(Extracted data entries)
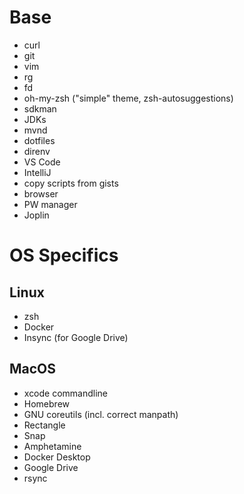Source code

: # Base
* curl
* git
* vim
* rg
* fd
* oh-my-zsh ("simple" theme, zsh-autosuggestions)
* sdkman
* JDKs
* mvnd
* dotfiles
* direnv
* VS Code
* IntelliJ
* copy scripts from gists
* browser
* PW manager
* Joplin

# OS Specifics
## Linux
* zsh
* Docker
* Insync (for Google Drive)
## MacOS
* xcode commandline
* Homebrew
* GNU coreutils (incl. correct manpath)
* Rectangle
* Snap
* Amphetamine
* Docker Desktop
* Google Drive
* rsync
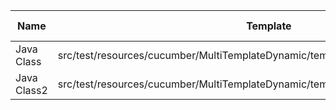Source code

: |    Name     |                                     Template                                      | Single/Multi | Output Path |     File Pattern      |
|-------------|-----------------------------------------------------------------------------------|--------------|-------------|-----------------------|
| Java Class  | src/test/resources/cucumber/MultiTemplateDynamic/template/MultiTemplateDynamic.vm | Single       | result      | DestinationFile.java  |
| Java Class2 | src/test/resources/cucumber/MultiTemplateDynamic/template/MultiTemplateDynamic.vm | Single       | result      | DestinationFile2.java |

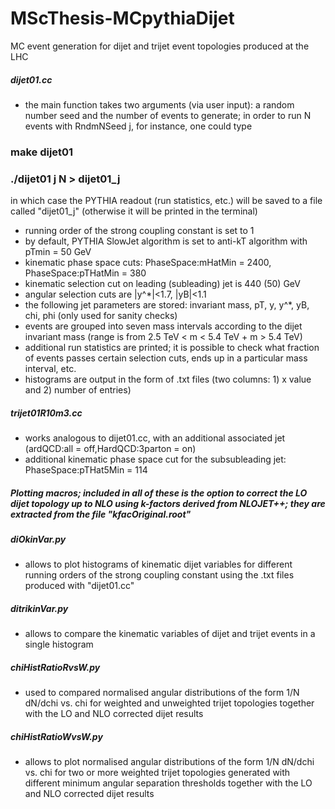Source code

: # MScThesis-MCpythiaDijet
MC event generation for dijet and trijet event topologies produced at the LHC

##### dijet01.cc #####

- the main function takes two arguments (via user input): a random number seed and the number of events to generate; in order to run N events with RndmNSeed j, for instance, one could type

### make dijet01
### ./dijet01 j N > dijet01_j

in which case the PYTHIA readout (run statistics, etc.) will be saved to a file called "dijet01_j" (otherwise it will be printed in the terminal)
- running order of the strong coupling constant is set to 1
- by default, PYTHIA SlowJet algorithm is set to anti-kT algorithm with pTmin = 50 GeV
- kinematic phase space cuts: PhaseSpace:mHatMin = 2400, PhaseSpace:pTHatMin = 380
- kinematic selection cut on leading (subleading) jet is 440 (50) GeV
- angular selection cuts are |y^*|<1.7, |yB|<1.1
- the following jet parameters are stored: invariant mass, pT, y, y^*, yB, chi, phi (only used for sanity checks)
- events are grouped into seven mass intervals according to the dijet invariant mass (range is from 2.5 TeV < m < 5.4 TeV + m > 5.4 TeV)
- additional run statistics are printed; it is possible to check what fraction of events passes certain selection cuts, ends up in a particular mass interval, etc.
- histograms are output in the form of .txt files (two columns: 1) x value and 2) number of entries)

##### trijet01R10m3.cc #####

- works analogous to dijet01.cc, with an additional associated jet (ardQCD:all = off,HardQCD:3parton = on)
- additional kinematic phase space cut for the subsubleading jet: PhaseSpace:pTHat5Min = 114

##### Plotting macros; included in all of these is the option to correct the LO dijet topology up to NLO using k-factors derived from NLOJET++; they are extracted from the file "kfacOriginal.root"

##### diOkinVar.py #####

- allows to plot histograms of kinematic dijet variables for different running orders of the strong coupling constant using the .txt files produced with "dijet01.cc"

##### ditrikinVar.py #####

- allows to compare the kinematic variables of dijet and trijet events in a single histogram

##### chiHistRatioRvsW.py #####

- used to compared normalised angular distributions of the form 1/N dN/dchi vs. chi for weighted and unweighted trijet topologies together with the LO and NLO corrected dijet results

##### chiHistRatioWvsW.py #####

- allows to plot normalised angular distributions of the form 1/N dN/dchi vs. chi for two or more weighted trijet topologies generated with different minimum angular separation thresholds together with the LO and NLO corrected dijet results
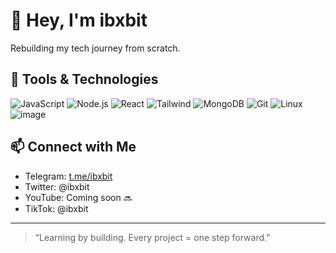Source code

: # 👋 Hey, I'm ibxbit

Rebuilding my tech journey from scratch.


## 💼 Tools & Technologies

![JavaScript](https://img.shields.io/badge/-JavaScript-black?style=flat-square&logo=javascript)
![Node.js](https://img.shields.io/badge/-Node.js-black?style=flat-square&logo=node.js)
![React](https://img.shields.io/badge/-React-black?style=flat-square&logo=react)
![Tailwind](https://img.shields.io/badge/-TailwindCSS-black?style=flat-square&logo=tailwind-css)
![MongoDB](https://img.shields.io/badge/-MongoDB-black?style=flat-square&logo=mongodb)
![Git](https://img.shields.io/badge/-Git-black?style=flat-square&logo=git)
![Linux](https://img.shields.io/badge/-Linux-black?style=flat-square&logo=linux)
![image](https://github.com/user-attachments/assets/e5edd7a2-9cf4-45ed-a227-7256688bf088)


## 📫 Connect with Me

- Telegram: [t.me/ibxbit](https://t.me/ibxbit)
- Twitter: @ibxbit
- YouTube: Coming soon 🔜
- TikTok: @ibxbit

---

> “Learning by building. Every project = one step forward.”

Problem description -> The records above must be output exactly, except for the pictures.

Answer space ->
Source code

: # Base
* curl
* git
* vim
* rg
* fd
* oh-my-zsh ("simple" theme, zsh-autosuggestions)
* sdkman
* JDKs
* mvnd
* dotfiles
* direnv
* VS Code
* IntelliJ
* copy scripts from gists
* browser
* PW manager
* Joplin

# OS Specifics
## Linux
* zsh
* Docker
* Insync (for Google Drive)
## MacOS
* xcode commandline
* Homebrew
* GNU coreutils (incl. correct manpath)
* Rectangle
* Snap
* Amphetamine
* Docker Desktop
* Google Drive
* rsync
Source code

: |    Name     |                                     Template                                      | Single/Multi | Output Path |     File Pattern      |
|-------------|-----------------------------------------------------------------------------------|--------------|-------------|-----------------------|
| Java Class  | src/test/resources/cucumber/MultiTemplateDynamic/template/MultiTemplateDynamic.vm | Single       | result      | DestinationFile.java  |
| Java Class2 | src/test/resources/cucumber/MultiTemplateDynamic/template/MultiTemplateDynamic.vm | Single       | result      | DestinationFile2.java |

Source code

: # MScThesis-MCpythiaDijet
MC event generation for dijet and trijet event topologies produced at the LHC

##### dijet01.cc #####

- the main function takes two arguments (via user input): a random number seed and the number of events to generate; in order to run N events with RndmNSeed j, for instance, one could type

### make dijet01
### ./dijet01 j N > dijet01_j

in which case the PYTHIA readout (run statistics, etc.) will be saved to a file called "dijet01_j" (otherwise it will be printed in the terminal)
- running order of the strong coupling constant is set to 1
- by default, PYTHIA SlowJet algorithm is set to anti-kT algorithm with pTmin = 50 GeV
- kinematic phase space cuts: PhaseSpace:mHatMin = 2400, PhaseSpace:pTHatMin = 380
- kinematic selection cut on leading (subleading) jet is 440 (50) GeV
- angular selection cuts are |y^*|<1.7, |yB|<1.1
- the following jet parameters are stored: invariant mass, pT, y, y^*, yB, chi, phi (only used for sanity checks)
- events are grouped into seven mass intervals according to the dijet invariant mass (range is from 2.5 TeV < m < 5.4 TeV + m > 5.4 TeV)
- additional run statistics are printed; it is possible to check what fraction of events passes certain selection cuts, ends up in a particular mass interval, etc.
- histograms are output in the form of .txt files (two columns: 1) x value and 2) number of entries)

##### trijet01R10m3.cc #####

- works analogous to dijet01.cc, with an additional associated jet (ardQCD:all = off,HardQCD:3parton = on)
- additional kinematic phase space cut for the subsubleading jet: PhaseSpace:pTHat5Min = 114

##### Plotting macros; included in all of these is the option to correct the LO dijet topology up to NLO using k-factors derived from NLOJET++; they are extracted from the file "kfacOriginal.root"

##### diOkinVar.py #####

- allows to plot histograms of kinematic dijet variables for different running orders of the strong coupling constant using the .txt files produced with "dijet01.cc"

##### ditrikinVar.py #####

- allows to compare the kinematic variables of dijet and trijet events in a single histogram

##### chiHistRatioRvsW.py #####

- used to compared normalised angular distributions of the form 1/N dN/dchi vs. chi for weighted and unweighted trijet topologies together with the LO and NLO corrected dijet results

##### chiHistRatioWvsW.py #####

- allows to plot normalised angular distributions of the form 1/N dN/dchi vs. chi for two or more weighted trijet topologies generated with different minimum angular separation thresholds together with the LO and NLO corrected dijet results
Source code

: # 👋 Hey, I'm ibxbit

Rebuilding my tech journey from scratch.


## 💼 Tools & Technologies

![JavaScript](https://img.shields.io/badge/-JavaScript-black?style=flat-square&logo=javascript)
![Node.js](https://img.shields.io/badge/-Node.js-black?style=flat-square&logo=node.js)
![React](https://img.shields.io/badge/-React-black?style=flat-square&logo=react)
![Tailwind](https://img.shields.io/badge/-TailwindCSS-black?style=flat-square&logo=tailwind-css)
![MongoDB](https://img.shields.io/badge/-MongoDB-black?style=flat-square&logo=mongodb)
![Git](https://img.shields.io/badge/-Git-black?style=flat-square&logo=git)
![Linux](https://img.shields.io/badge/-Linux-black?style=flat-square&logo=linux)
![image](https://github.com/user-attachments/assets/e5edd7a2-9cf4-45ed-a227-7256688bf088)


## 📫 Connect with Me

- Telegram: [t.me/ibxbit](https://t.me/ibxbit)
- Twitter: @ibxbit
- YouTube: Coming soon 🔜
- TikTok: @ibxbit

---

> “Learning by building. Every project = one step forward.”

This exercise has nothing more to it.